A while ago, Steven tasked me with assessing some questions related to the sequencing coverage we get doing MBD-BSseq in this GitHub issue. At the heart of it all was really to try to get an idea of how much usable data we actually get when we do an MBD-BSseq project. Yaamini happened to have done an MBD-BSseq project relatively recently, and it’s one she’s actively working on analyzing, so we went with that data set.

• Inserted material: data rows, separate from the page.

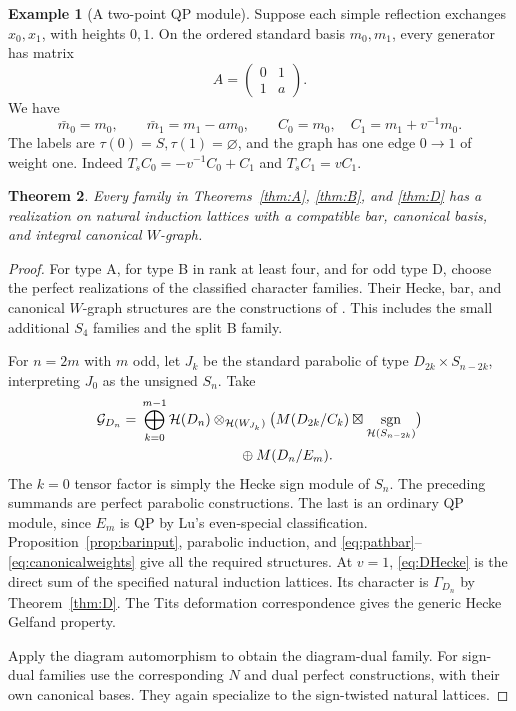 \documentclass[11pt]{article}
\numberwithin{equation}{section}
\newtheorem{theorem}{Theorem}[section]
\theoremstyle{definition}
\newtheorem{example}[theorem]{Example}
\DeclareMathOperator{\sgn}{sgn}
\newcommand{\HH}{\mathcal H}
\newcommand{\emptypar}{\varnothing}
\begin{document}
\begin{example}[A two-point QP module]
Suppose each simple reflection exchanges \(x_0,x_1\), with heights \(0,1\).
On the ordered standard basis \(m_0,m_1\), every generator has matrix
\[
 A=\begin{pmatrix}0&1\\1&a\end{pmatrix}.
\]
We have
\[
 \bar m_0=m_0,\qquad\bar m_1=m_1-am_0,\qquad
 C_0=m_0,\quad C_1=m_1+v^{-1}m_0.
\]
The labels are \(\tau(0)=S,\tau(1)=\emptypar\), and the graph has one edge \(0\to1\) of weight one.
Indeed \(T_sC_0=-v^{-1}C_0+C_1\) and \(T_sC_1=vC_1\).
\end{example}



\begin{theorem}\label{thm:naturalclassical}
Every family in Theorems~\ref{thm:A}, \ref{thm:B}, and \ref{thm:D} has a realization on natural induction lattices with a compatible bar, canonical basis, and integral canonical \(W\)-graph.
\end{theorem}
\begin{proof}
For type A, for type B in rank at least four, and for odd type D, choose the perfect realizations of the classified character families.
Their Hecke, bar, and canonical \(W\)-graph structures are the constructions of \cite{MZgraphs}.
This includes the small additional \(S_4\) families and the split B family.

For \(n=2m\) with \(m\) odd, let \(J_k\) be the standard parabolic of type \(D_{2k}\times S_{n-2k}\), interpreting \(J_0\) as the unsigned \(S_n\).
Take
\begin{equation}
\begin{split}
 \mathcal G_{D_n}
 ={}&\bigoplus_{k=0}^{m-1}
 \HH(D_n)\otimes_{\HH(W_{J_k})}
 \bigl(M(D_{2k}/C_k)\boxtimes\sgn_{\HH(S_{n-2k})}\bigr)\\
 &\hspace{25mm}\oplus M(D_n/E_m).
\end{split}
\label{eq:DHecke}
\end{equation}
The \(k=0\) tensor factor is simply the Hecke sign module of \(S_n\).
The preceding summands are perfect parabolic constructions.
The last is an ordinary QP module, since \(E_m\) is QP by Lu's even-special classification.
Proposition~\ref{prop:barinput}, parabolic induction, and
\eqref{eq:pathbar}--\eqref{eq:canonicalweights} give all the required structures.
At \(v=1\), \eqref{eq:DHecke} is the direct sum of the specified natural induction lattices.
Its character is \(\Gamma_{D_n}\) by Theorem~\ref{thm:D}.
The Tits deformation correspondence gives the generic Hecke Gelfand property.

Apply the diagram automorphism to obtain the diagram-dual family.
For sign-dual families use the corresponding \(N\) and dual perfect constructions, with their own canonical bases.
They again specialize to the sign-twisted natural lattices.
\end{proof}
\end{document}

Data was initially trimmed:

20180411 TrimGalore and FastQC

Subsequently, the data was concatenated, subset, and aligned using Bismark:

20190313 Bismark alignment subsetting

Today, I finally found the time to dedicate to evaluating alignment coverage of each of the Bismark sequence subsets. It was done in a Jupyter Notebook and solely with Bash/Python! I used this as project as an excuse to dive into using Python a bit more, instead of using R. For what I needed to accomplish, I just felt like this approach was simpler (instead of creating an R project and all of that).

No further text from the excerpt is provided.